• **Description of the task**
Return the records below exactly, leaving nothing out.

Stored data entries
☆ ☆ ☆ ☆ ☆ ☆ ☆
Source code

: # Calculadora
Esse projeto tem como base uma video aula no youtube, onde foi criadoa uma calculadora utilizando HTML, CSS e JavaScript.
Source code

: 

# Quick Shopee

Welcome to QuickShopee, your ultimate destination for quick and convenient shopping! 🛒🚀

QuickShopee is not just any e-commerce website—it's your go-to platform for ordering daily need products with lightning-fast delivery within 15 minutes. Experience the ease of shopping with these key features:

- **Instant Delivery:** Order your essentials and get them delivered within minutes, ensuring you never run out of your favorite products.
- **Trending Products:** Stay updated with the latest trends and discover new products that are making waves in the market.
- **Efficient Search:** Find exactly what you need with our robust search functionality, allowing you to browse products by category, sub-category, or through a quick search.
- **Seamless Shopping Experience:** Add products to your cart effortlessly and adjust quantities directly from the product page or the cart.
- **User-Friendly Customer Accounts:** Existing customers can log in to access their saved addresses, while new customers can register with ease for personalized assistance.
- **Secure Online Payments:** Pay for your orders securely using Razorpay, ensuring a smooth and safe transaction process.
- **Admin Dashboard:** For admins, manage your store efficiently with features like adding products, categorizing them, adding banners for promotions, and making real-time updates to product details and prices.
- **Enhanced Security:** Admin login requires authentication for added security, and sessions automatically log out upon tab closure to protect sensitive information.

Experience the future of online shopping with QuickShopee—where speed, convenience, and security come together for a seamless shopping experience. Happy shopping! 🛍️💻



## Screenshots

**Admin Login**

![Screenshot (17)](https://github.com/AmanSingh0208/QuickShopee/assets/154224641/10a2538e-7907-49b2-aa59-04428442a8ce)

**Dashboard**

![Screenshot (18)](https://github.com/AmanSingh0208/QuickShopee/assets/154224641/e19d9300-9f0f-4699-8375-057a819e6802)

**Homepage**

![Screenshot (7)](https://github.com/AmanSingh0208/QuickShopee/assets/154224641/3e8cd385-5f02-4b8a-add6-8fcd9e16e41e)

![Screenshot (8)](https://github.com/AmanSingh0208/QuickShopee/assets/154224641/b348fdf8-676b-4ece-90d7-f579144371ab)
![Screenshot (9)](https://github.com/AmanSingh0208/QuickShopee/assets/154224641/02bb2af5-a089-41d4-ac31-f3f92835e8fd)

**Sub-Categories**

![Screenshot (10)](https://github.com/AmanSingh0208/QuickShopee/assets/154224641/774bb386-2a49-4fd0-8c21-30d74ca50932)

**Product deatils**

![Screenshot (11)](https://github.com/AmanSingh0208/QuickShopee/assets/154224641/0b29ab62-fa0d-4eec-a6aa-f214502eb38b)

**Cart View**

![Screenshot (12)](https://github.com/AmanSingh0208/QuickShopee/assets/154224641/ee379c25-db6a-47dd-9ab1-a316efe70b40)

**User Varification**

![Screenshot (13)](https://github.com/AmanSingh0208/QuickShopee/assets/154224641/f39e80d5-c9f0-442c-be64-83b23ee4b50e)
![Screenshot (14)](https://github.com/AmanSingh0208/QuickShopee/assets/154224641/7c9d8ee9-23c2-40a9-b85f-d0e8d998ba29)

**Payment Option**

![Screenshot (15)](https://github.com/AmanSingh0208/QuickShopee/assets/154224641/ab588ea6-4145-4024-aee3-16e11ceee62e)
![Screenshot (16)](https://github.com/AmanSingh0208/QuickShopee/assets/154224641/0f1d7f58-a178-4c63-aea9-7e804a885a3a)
☆ ☆ ☆ ☆ ☆ ☆ ☆
• **Exercise result**
Source code

: # Calculadora
Esse projeto tem como base uma video aula no youtube, onde foi criadoa uma calculadora utilizando HTML, CSS e JavaScript.
Source code

: 

# Quick Shopee

Welcome to QuickShopee, your ultimate destination for quick and convenient shopping! 🛒🚀

QuickShopee is not just any e-commerce website—it's your go-to platform for ordering daily need products with lightning-fast delivery within 15 minutes. Experience the ease of shopping with these key features:

- **Instant Delivery:** Order your essentials and get them delivered within minutes, ensuring you never run out of your favorite products.
- **Trending Products:** Stay updated with the latest trends and discover new products that are making waves in the market.
- **Efficient Search:** Find exactly what you need with our robust search functionality, allowing you to browse products by category, sub-category, or through a quick search.
- **Seamless Shopping Experience:** Add products to your cart effortlessly and adjust quantities directly from the product page or the cart.
- **User-Friendly Customer Accounts:** Existing customers can log in to access their saved addresses, while new customers can register with ease for personalized assistance.
- **Secure Online Payments:** Pay for your orders securely using Razorpay, ensuring a smooth and safe transaction process.
- **Admin Dashboard:** For admins, manage your store efficiently with features like adding products, categorizing them, adding banners for promotions, and making real-time updates to product details and prices.
- **Enhanced Security:** Admin login requires authentication for added security, and sessions automatically log out upon tab closure to protect sensitive information.

Experience the future of online shopping with QuickShopee—where speed, convenience, and security come together for a seamless shopping experience. Happy shopping! 🛍️💻



## Screenshots

**Admin Login**

![Screenshot (17)](https://github.com/AmanSingh0208/QuickShopee/assets/154224641/10a2538e-7907-49b2-aa59-04428442a8ce)

**Dashboard**

![Screenshot (18)](https://github.com/AmanSingh0208/QuickShopee/assets/154224641/e19d9300-9f0f-4699-8375-057a819e6802)

**Homepage**

![Screenshot (7)](https://github.com/AmanSingh0208/QuickShopee/assets/154224641/3e8cd385-5f02-4b8a-add6-8fcd9e16e41e)

![Screenshot (8)](https://github.com/AmanSingh0208/QuickShopee/assets/154224641/b348fdf8-676b-4ece-90d7-f579144371ab)
![Screenshot (9)](https://github.com/AmanSingh0208/QuickShopee/assets/154224641/02bb2af5-a089-41d4-ac31-f3f92835e8fd)

**Sub-Categories**

![Screenshot (10)](https://github.com/AmanSingh0208/QuickShopee/assets/154224641/774bb386-2a49-4fd0-8c21-30d74ca50932)

**Product deatils**

![Screenshot (11)](https://github.com/AmanSingh0208/QuickShopee/assets/154224641/0b29ab62-fa0d-4eec-a6aa-f214502eb38b)

**Cart View**

![Screenshot (12)](https://github.com/AmanSingh0208/QuickShopee/assets/154224641/ee379c25-db6a-47dd-9ab1-a316efe70b40)

**User Varification**

![Screenshot (13)](https://github.com/AmanSingh0208/QuickShopee/assets/154224641/f39e80d5-c9f0-442c-be64-83b23ee4b50e)
![Screenshot (14)](https://github.com/AmanSingh0208/QuickShopee/assets/154224641/7c9d8ee9-23c2-40a9-b85f-d0e8d998ba29)

**Payment Option**

![Screenshot (15)](https://github.com/AmanSingh0208/QuickShopee/assets/154224641/ab588ea6-4145-4024-aee3-16e11ceee62e)
![Screenshot (16)](https://github.com/AmanSingh0208/QuickShopee/assets/154224641/0f1d7f58-a178-4c63-aea9-7e804a885a3a)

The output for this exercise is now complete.